*WHAT TO WORK ON*
Reproduce the entries below exactly, but only from the line containing "## Download this" to the line containing "[change sockets from", inclusive.

*RECORDS TO PROCESS*
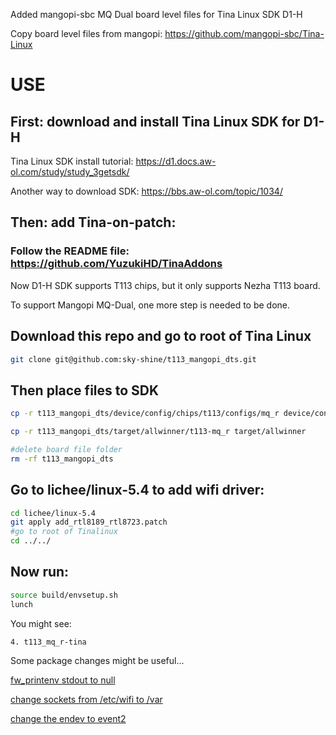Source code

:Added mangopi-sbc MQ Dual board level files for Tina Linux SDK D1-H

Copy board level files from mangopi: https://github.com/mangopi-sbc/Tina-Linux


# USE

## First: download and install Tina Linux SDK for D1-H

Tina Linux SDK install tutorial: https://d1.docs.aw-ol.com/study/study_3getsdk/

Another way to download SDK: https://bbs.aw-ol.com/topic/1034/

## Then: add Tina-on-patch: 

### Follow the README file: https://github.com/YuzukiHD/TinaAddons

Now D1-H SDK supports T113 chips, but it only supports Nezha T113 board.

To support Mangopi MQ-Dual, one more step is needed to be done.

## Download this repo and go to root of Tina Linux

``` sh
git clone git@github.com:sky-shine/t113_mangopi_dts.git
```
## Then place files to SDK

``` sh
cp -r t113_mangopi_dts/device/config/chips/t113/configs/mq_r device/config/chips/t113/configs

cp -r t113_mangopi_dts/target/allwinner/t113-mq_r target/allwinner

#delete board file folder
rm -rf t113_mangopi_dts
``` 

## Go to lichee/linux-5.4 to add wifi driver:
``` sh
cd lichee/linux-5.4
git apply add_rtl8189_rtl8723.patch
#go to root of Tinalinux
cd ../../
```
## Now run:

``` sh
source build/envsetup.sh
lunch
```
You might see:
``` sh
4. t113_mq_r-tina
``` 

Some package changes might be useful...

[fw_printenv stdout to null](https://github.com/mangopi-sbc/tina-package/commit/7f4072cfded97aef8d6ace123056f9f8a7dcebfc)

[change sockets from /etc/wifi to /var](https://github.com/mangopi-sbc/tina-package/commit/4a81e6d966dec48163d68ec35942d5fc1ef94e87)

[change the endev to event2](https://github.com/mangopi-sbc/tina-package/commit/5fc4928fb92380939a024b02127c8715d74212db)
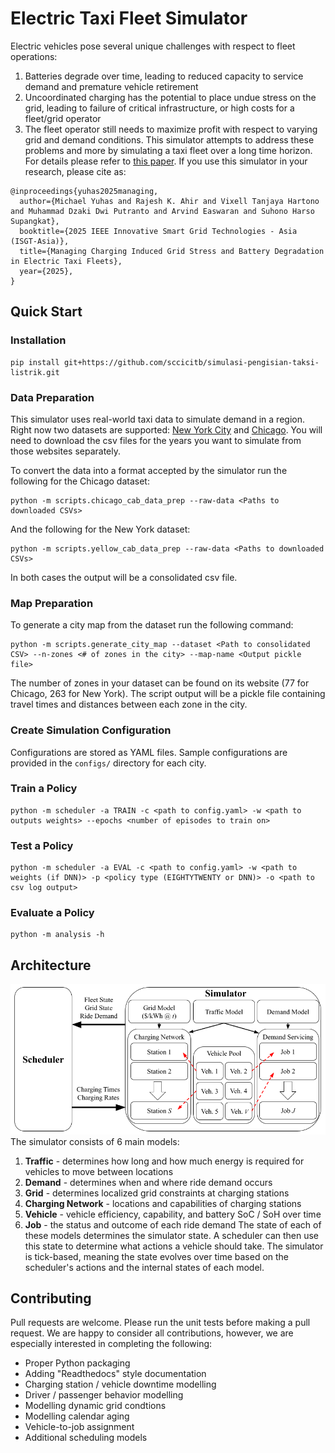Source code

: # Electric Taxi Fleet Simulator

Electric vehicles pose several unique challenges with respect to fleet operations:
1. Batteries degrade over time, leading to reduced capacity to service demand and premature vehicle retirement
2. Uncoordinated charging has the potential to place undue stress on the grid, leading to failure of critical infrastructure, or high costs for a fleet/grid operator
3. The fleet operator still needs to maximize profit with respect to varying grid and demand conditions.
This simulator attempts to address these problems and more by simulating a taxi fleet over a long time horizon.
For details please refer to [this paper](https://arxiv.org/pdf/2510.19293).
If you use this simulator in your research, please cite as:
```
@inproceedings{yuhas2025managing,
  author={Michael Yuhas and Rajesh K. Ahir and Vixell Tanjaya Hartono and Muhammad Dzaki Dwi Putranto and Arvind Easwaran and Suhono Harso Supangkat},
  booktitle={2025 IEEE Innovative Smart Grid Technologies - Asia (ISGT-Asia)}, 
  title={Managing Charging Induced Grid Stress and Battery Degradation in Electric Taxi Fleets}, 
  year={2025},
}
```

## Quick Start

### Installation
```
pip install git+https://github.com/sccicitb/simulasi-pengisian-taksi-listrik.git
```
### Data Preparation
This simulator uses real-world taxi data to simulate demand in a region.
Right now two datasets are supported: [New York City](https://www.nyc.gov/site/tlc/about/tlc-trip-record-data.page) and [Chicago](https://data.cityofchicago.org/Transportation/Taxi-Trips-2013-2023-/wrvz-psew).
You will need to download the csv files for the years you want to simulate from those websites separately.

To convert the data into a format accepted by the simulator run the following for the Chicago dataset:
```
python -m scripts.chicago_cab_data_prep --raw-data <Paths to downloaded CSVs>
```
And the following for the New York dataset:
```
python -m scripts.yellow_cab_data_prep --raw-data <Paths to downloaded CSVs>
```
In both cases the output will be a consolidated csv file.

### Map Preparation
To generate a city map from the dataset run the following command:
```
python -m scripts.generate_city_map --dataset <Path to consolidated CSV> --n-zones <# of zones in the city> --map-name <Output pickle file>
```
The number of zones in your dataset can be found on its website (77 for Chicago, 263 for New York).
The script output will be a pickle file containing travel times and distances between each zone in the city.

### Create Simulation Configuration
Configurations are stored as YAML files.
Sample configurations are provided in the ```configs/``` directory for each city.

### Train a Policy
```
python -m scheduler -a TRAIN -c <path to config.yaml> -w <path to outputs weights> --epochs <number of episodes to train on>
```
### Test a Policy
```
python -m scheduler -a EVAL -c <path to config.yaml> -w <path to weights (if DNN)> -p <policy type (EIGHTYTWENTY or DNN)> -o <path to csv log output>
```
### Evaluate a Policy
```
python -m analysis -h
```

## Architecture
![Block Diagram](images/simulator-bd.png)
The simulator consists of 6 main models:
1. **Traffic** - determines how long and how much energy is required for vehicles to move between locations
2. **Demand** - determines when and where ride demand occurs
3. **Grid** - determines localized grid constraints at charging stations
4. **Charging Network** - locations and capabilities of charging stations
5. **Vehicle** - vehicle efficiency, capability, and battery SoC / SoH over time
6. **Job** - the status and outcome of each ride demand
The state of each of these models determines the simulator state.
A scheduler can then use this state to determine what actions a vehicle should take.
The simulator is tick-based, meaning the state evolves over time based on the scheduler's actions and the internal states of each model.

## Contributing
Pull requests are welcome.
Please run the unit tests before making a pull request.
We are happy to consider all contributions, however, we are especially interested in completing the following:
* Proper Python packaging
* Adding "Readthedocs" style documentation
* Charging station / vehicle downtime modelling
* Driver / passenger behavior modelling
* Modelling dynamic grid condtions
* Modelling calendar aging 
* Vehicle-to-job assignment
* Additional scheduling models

*YOUR SOLUTION*
## Download this repo and go to root of Tina Linux

``` sh
git clone git@github.com:sky-shine/t113_mangopi_dts.git
```
## Then place files to SDK

``` sh
cp -r t113_mangopi_dts/device/config/chips/t113/configs/mq_r device/config/chips/t113/configs

cp -r t113_mangopi_dts/target/allwinner/t113-mq_r target/allwinner

#delete board file folder
rm -rf t113_mangopi_dts
``` 

## Go to lichee/linux-5.4 to add wifi driver:
``` sh
cd lichee/linux-5.4
git apply add_rtl8189_rtl8723.patch
#go to root of Tinalinux
cd ../../
```
## Now run:

``` sh
source build/envsetup.sh
lunch
```
You might see:
``` sh
4. t113_mq_r-tina
``` 

Some package changes might be useful...

[fw_printenv stdout to null](https://github.com/mangopi-sbc/tina-package/commit/7f4072cfded97aef8d6ace123056f9f8a7dcebfc)

[change sockets from /etc/wifi to /var](https://github.com/mangopi-sbc/tina-package/commit/4a81e6d966dec48163d68ec35942d5fc1ef94e87)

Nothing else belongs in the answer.